Scamming is sadly a daily risk whilst navigating cyberspace. I wrote almost exactly 3 years ago in different post about a similar postal scam, masquerading as the Post Office asking for a small missed delivery fee (URL). Well this week it happened again to a family member who started to fall for it, fortunately they stopped but there is increased risk that some personal data may have leaked to the given threat actor (TA).

I see this type of scamming as literally the scavengers of the internet, feeding off the bottom, trying to defraud money from victims in society otherwise going about their daily lives. It is parasitic behaviour and collectively we must all attempt to supress and impose cost on would be scammers. Unchallenged and emboldened these criminals will likely develop into malware, ransomware actors.

Below is the message:

iMessage-scam

There are a few giveaway's here straight away that tell us this is a high risk message:

- 1: The sender is from an entirely random e-mail address, however in the initial message this doesn't show up as clearly until the potential victim clicks the message to expand it.

- 2: This was sent via iMessage, this messaging type has a few risks associated with it as opposed to simple SMS text as it invokes software calls on a phones OS. For an explanation of this threat vector, which has been used for sophisticated NSO group spyware 'Pegasus' see (URL 1, URL 2).
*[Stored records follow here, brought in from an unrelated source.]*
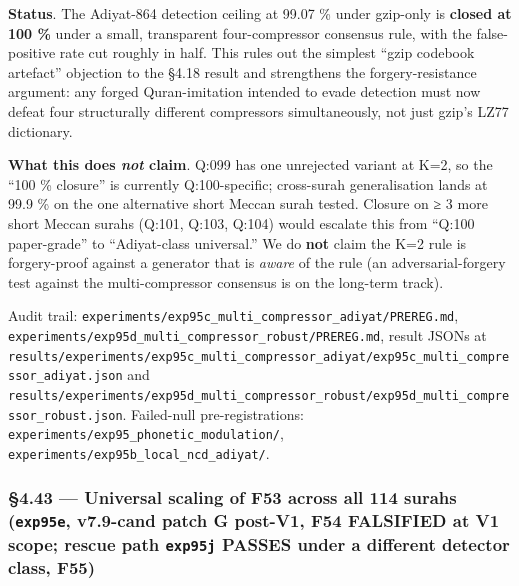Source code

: \documentclass[
]{article}
\begin{document}
\textbf{Status}. The Adiyat-864 detection ceiling at 99.07 \% under
gzip-only is \textbf{closed at 100 \%} under a small, transparent
four-compressor consensus rule, with the false-positive rate cut roughly
in half. This rules out the simplest ``gzip codebook artefact''
objection to the §4.18 result and strengthens the forgery-resistance
argument: any forged Quran-imitation intended to evade detection must
now defeat four structurally different compressors simultaneously, not
just gzip's LZ77 dictionary.

\textbf{What this does \emph{not} claim}. Q:099 has one unrejected
variant at K=2, so the ``100 \% closure'' is currently Q:100-specific;
cross-surah generalisation lands at 99.9 \% on the one alternative short
Meccan surah tested. Closure on ≥ 3 more short Meccan surahs (Q:101,
Q:103, Q:104) would escalate this from ``Q:100 paper-grade'' to
``Adiyat-class universal.'' We do \textbf{not} claim the K=2 rule is
forgery-proof against a generator that is \emph{aware} of the rule (an
adversarial-forgery test against the multi-compressor consensus is on
the long-term track).

Audit trail:
\texttt{experiments/exp95c\_multi\_compressor\_adiyat/PREREG.md},
\texttt{experiments/exp95d\_multi\_compressor\_robust/PREREG.md}, result
JSONs at
\texttt{results/experiments/exp95c\_multi\_compressor\_adiyat/exp95c\_multi\_compressor\_adiyat.json}
and
\texttt{results/experiments/exp95d\_multi\_compressor\_robust/exp95d\_multi\_compressor\_robust.json}.
Failed-null pre-registrations:
\texttt{experiments/exp95\_phonetic\_modulation/},
\texttt{experiments/exp95b\_local\_ncd\_adiyat/}.

\subsubsection{\texorpdfstring{§4.43 --- Universal scaling of F53 across
all 114 surahs (\texttt{exp95e}, v7.9-cand patch G post-V1, \textbf{F54
FALSIFIED at V1 scope}; rescue path \texttt{exp95j} PASSES under a
different detector class,
\textbf{F55})}{§4.43 --- Universal scaling of F53 across all 114 surahs (exp95e, v7.9-cand patch G post-V1, F54 FALSIFIED at V1 scope; rescue path exp95j PASSES under a different detector class, F55)}}\label{universal-scaling-of-f53-across-all-114-surahs-exp95e-v7.9-cand-patch-g-post-v1-f54-falsified-at-v1-scope-rescue-path-exp95j-passes-under-a-different-detector-class-f55}
\end{document}
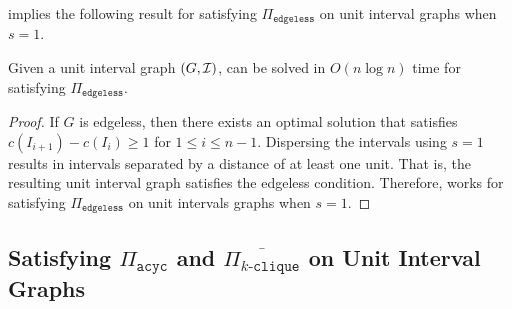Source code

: 
 implies the following result for satisfying $\Pi_{\texttt{edgeless}}$ on unit interval graphs when $s=1$.

\begin{mcorollaryrep}
    Given a unit interval graph $(G,\mathcal{I})$, {\gged} can be solved in $O(n\log n)$ time for satisfying $\Pi_{\texttt{edgeless}}$.
\end{mcorollaryrep}
\begin{proof}
    If $G$ is edgeless, then there exists an optimal solution that satisfies $c(I_{i+1}) - c(I_i) \ge 1$ for $1\le i \le n-1$. %
    Dispersing the intervals using $s = 1$ results in intervals separated by a distance of at least one unit. 
    That is, the resulting unit interval graph satisfies the edgeless condition. Therefore,  works for satisfying $\Pi_{\texttt{edgeless}}$ on unit intervals graphs when $s=1$. 
\end{proof}

\subsection{Satisfying \texorpdfstring{$\Pi_{\texttt{acyc}}$}{} and \texorpdfstring{$\overline{\Pi_{k\texttt{-clique}}}$}{} on Unit Interval Graphs}
\label{ssec:acyc_kclique_uig}

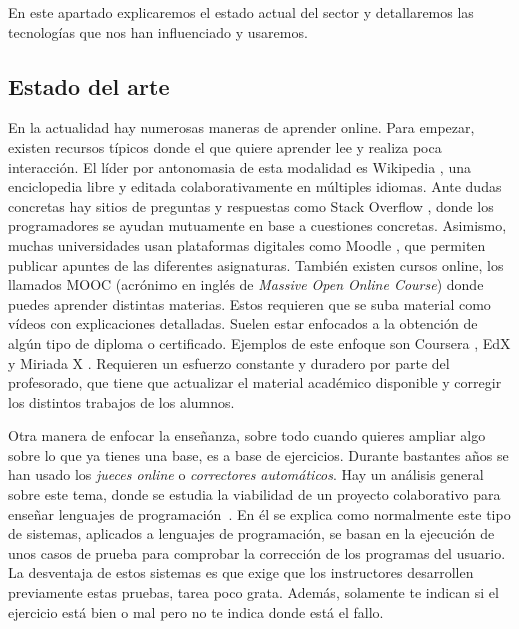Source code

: 
En este apartado explicaremos el estado actual del sector y detallaremos las tecnologías que nos han influenciado y usaremos.

\subsection{Estado del arte\label{subsec:introduction}}

En la actualidad hay numerosas maneras de aprender online. Para empezar, existen recursos típicos donde el que quiere aprender lee y realiza poca interacción. El líder por antonomasia de esta modalidad es Wikipedia \cite{wiki}, una enciclopedia libre y editada colaborativamente en múltiples idiomas. Ante dudas concretas hay sitios de preguntas y respuestas como Stack Overflow \cite{stack}, donde los programadores se ayudan mutuamente en base a cuestiones concretas. Asimismo, muchas universidades usan plataformas digitales como Moodle \cite{moodle}, que permiten publicar apuntes de las diferentes asignaturas. También existen cursos online, los llamados MOOC (acrónimo en inglés de \emph{Massive Open Online Course}) donde puedes aprender distintas materias. Estos requieren  que se suba material como vídeos con explicaciones detalladas. Suelen estar enfocados a la obtención de algún tipo de diploma o certificado. Ejemplos de este enfoque son Coursera \cite{coursera}, EdX \cite{edX} y Miriada X \cite{miriadaX}. Requieren un esfuerzo constante y duradero por parte del profesorado, que tiene que actualizar el material académico disponible y corregir los distintos trabajos de los alumnos. 

Otra manera de enfocar la enseñanza, sobre todo cuando quieres ampliar algo sobre lo que ya tienes una base, es a base de ejercicios. Durante bastantes años se han usado los \emph{jueces online} o \emph{correctores automáticos}. Hay un análisis general sobre este tema, donde se estudia la viabilidad de un proyecto colaborativo para enseñar lenguajes de programación~\cite{pimcdDuoCode14}. En él se explica como normalmente este tipo de sistemas, aplicados a lenguajes de programación, se basan en la ejecución de unos casos de prueba para comprobar la corrección de los programas del usuario. La desventaja de estos sistemas es que exige que los instructores desarrollen previamente estas pruebas, tarea poco grata. Además, solamente te indican si el ejercicio está bien o mal pero no te indica donde está el fallo.

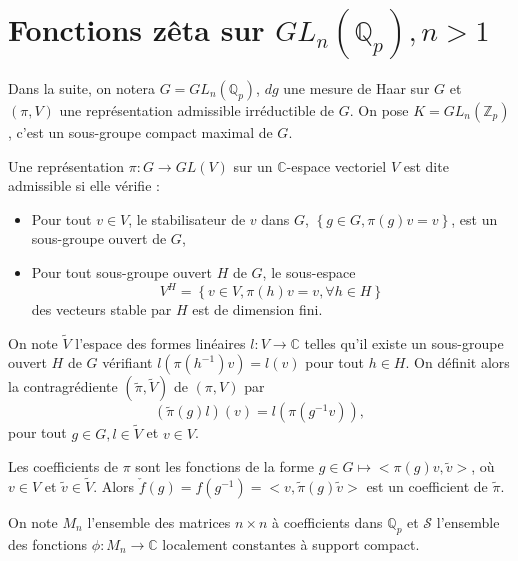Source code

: \section{Fonctions zêta sur $GL_n(\mathbb{Q}_p), n > 1$}

\label{gln}
Dans la suite, on notera $G = GL_n(\mathbb{Q}_p)$, $dg$ une mesure de Haar sur $G$ et $(\pi, V)$ une représentation admissible irréductible de $G$. On pose $K=GL_n(\mathbb{Z}_p)$, c'est un sous-groupe compact maximal de $G$.

\begin{definition}
Une représentation $\pi : G \rightarrow GL(V)$ sur un $\mathbb{C}$-espace vectoriel $V$ est dite admissible si elle vérifie :
\begin{itemize}
\item Pour tout $v \in V$, le stabilisateur de $v$ dans $G$, $\left\lbrace g \in G, \pi(g)v = v \right\rbrace$, est un sous-groupe ouvert de $G$,
\item Pour tout sous-groupe ouvert $H$ de $G$, le sous-espace
\begin{equation*}
V^H=\left\lbrace v \in V, \pi(h)v = v, \forall h \in H \right\rbrace
\end{equation*}
des vecteurs stable par $H$ est de dimension fini.
\end{itemize}
\end{definition}

\begin{definition}
On note $\tilde{V}$ l'espace des formes linéaires $l : V \rightarrow \mathbb{C}$ telles qu'il existe un sous-groupe ouvert $H$ de $G$ vérifiant $l(\pi(h^{-1})v)=l(v)$ pour tout $h \in H$. On définit alors la contragrédiente $(\tilde{\pi}, \tilde{V})$ de $(\pi, V)$ par
\begin{equation}
(\tilde{\pi}(g)l)(v) = l(\pi(g^{-1}v)),
\end{equation}
pour tout $g \in G, l \in \tilde{V}$ et $v \in V$.
\end{definition}

Les coefficients de $\pi$ sont les fonctions de la forme $g \in G \mapsto <\pi(g)v, \tilde{v}>$, où $v \in V$ et $\tilde{v} \in \tilde{V}$. Alors $\check{f}(g)=f(g^{-1})=<v, \tilde{\pi}(g)\tilde{v}>$ est un coefficient de $\tilde{\pi}$.

On note $M_n$ l'ensemble des matrices $n \times n$ à coefficients dans $\mathbb{Q}_p$ et $\mathcal{S}$ l'ensemble des fonctions $\phi : M_n \rightarrow \mathbb{C}$ localement constantes à support compact.


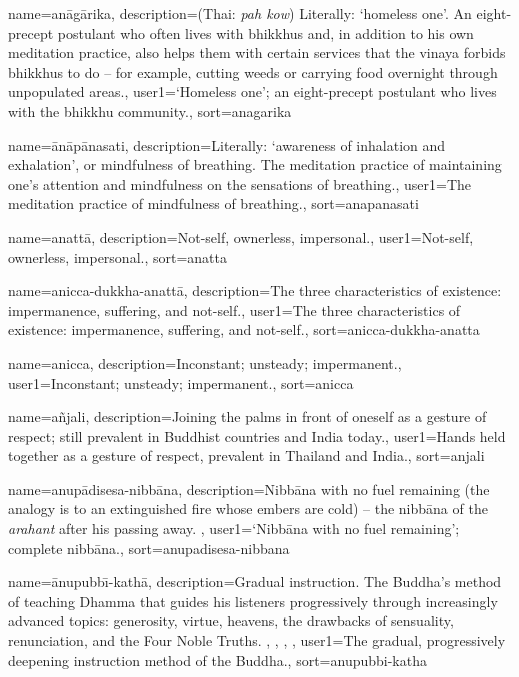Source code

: {
name=an\=ag\=arika,
description={(Thai: \textit{pah kow}) Literally: `homeless one'. An eight-precept postulant who often lives with bhikkhus and, in addition to his own meditation practice, also helps them with certain services that the vinaya forbids bhikkhus to do -- for example, cutting weeds or carrying food overnight through unpopulated areas.},
user1={`Homeless one'; an eight-precept postulant who lives with the bhikkhu community.},
sort={anagarika}
}

{
name={\=an\=ap\=anasati},
description={Literally: `awareness of inhalation and exhalation', or mindfulness of breathing. The meditation practice of maintaining one's attention and mindfulness on the sensations of breathing.},
user1={The meditation practice of mindfulness of breathing.},
sort={anapanasati}
}

{
name=anatt\=a,
description={Not-self, ownerless, impersonal.},
user1={Not-self, ownerless, impersonal.},
sort={anatta}
}

{
name=anicca-dukkha-anatt\=a,
description={The three characteristics of existence: impermanence, suffering, and not-self.},
user1={The three characteristics of existence: impermanence, suffering, and not-self.},
sort={anicca-dukkha-anatta}
}

{
name=anicca,
description={Inconstant; unsteady; impermanent.},
user1={Inconstant; unsteady; impermanent.},
sort={anicca}
}

{
name=a\~njali,
description={Joining the palms in front of oneself as a gesture of respect; still prevalent in Buddhist countries and India today.},
user1={Hands held together as a gesture of respect, prevalent in Thailand and India.},
sort={anjali}
}

{
name={anup\=adisesa-nibb\=ana},
description={Nibb\=ana with no fuel remaining (the analogy is to an extinguished fire whose embers are cold) -- the nibb\=ana of the \textit{arahant} after his passing away. \protect \seepre %
\protect {}%
\protect \seepost %
},
user1={`Nibb\=ana with no fuel remaining'; complete nibb\=ana.},
sort={anupadisesa-nibbana}
}

{
name={\=anupubb\={\i}-kath\=a},
description={Gradual instruction. The Buddha's method of teaching Dhamma that guides his listeners progressively through increasingly advanced topics: generosity, virtue, heavens, the drawbacks of sensuality, renunciation, and the Four Noble Truths. \protect \seepre %
\protect {}, \protect {}, \protect {}, \protect {}%
\protect \seepost %
},
user1={The gradual, progressively deepening instruction method of the Buddha.},
sort={anupubbi-katha}
}

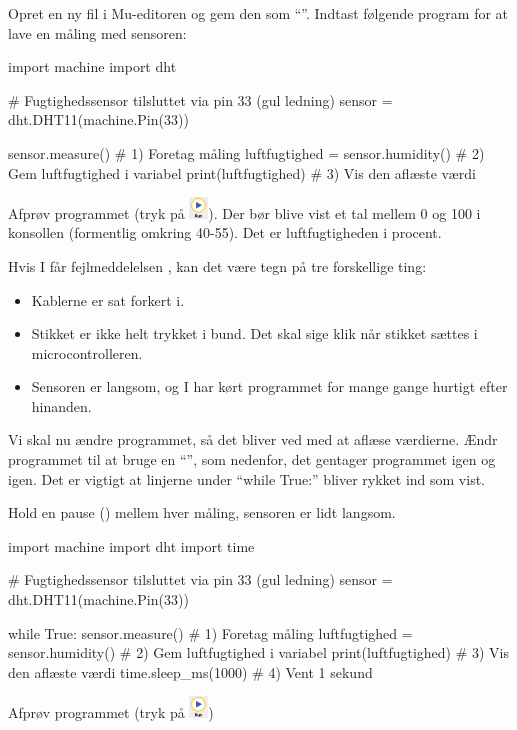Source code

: \documentclass{ucph-handout}
\begin{document}
\begin{exercisebox}[adjusted title=Måling]
  Opret en ny fil i Mu-editoren og gem den som "`"'.
  Indtast følgende program for at lave en måling med sensoren:

\begin{python}
import machine
import dht

# Fugtighedssensor tilsluttet via pin 33 (gul ledning)
sensor = dht.DHT11(machine.Pin(33))

sensor.measure()                  # 1) Foretag måling
luftfugtighed = sensor.humidity() # 2) Gem luftfugtighed i variabel
print(luftfugtighed)              # 3) Vis den aflæste værdi
\end{python}

Afprøv programmet (tryk på
\includegraphics[width=5mm]{illustrationer/run-button}). Der bør blive
vist et tal mellem 0 og 100 i konsollen (formentlig omkring
40-55). Det er luftfugtigheden i procent.

Hvis I får fejlmeddelelsen , kan det være tegn på tre forskellige ting:
\begin{itemize}
\item Kablerne er sat forkert i.
\item Stikket er ikke helt trykket i bund. Det skal sige klik når stikket sættes i microcontrolleren.
\item Sensoren er langsom, og I har kørt programmet for mange gange hurtigt efter hinanden.
\end{itemize}
\end{exercisebox}
\newpage
\begin{exercisebox}[adjusted title=Gentag måling]
Vi skal nu ændre programmet, så det bliver ved med at aflæse værdierne. Ændr
programmet til at bruge en "`"', som nedenfor, det
gentager programmet igen og igen. Det er vigtigt at linjerne under
"`while True:"' bliver rykket ind som vist.\\
\vspace{-2mm}

Hold en pause () mellem hver måling, sensoren er lidt langsom.

\begin{python}
import machine
import dht
import time

# Fugtighedssensor tilsluttet via pin 33 (gul ledning)
sensor = dht.DHT11(machine.Pin(33))

while True:
    sensor.measure()                  # 1) Foretag måling
    luftfugtighed = sensor.humidity() # 2) Gem luftfugtighed i variabel
    print(luftfugtighed)              # 3) Vis den aflæste værdi
    time.sleep_ms(1000)               # 4) Vent 1 sekund
\end{python}

Afprøv programmet (tryk på \includegraphics[width=5mm]{illustrationer/run-button})
\end{exercisebox}
\end{document}
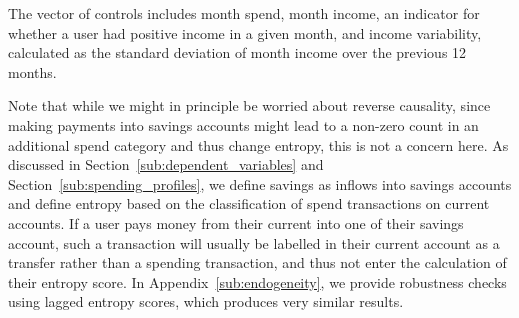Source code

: The vector of controls includes month spend, month income, an indicator for
whether a user had positive income in a given month, and income
variability, calculated as the standard deviation of month income over the
previous 12 months.

Note that while we might in principle be worried about reverse causality, since
making payments into savings accounts might lead to a non-zero count in an
additional spend category and thus change entropy, this is not a concern here.
As discussed in Section~\ref{sub:dependent_variables} and
Section~\ref{sub:spending_profiles}, we define savings as inflows into savings
accounts and define entropy based on the classification of spend transactions
on current accounts. If a user pays money from their current into one of their
savings account, such a transaction will usually be labelled in their current
account as a transfer rather than a spending transaction, and thus not enter
the calculation of their entropy score. In Appendix~\ref{sub:endogeneity}, we
provide robustness checks using lagged entropy scores, which produces very
similar results.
If you operate in an elevated risk situation or using a work device you should disable iMessage entirely. iMessage was probably used in this instance as it is a very low cost distribution mechanism that appears as time sensitive SMS messages do.

- 3: Mixed details, the company is masquerading as parcel company 'Evri', however it then goes on to say 'Post Office', which is it? Plus if you look closely there are punctuation errors.

- 4: No SSL, the URL begins with: 'http://', why are they not using an SSL certificate, if you're submitting details online or even just browsing the web it should be to a reputable site with a valid SSL certificate


Unfortunately my family member clicked the link and interacted with the scam site, before realising and letting me know. You can see how it happens especially early in the morning.

Risk assessment / PICERL

This potential scam attack occurred in the home and there is a real risk in domestic settings if home users and work from home networks are not secured and isolated. Thankfully I have at least multiple separate networks at home so that data is entirely compartmentalised (Work | Home | TV | Security | Guest | Full-Access) so there can be no spill over events in the event of ransomware of Malware arriving in a domestic network. 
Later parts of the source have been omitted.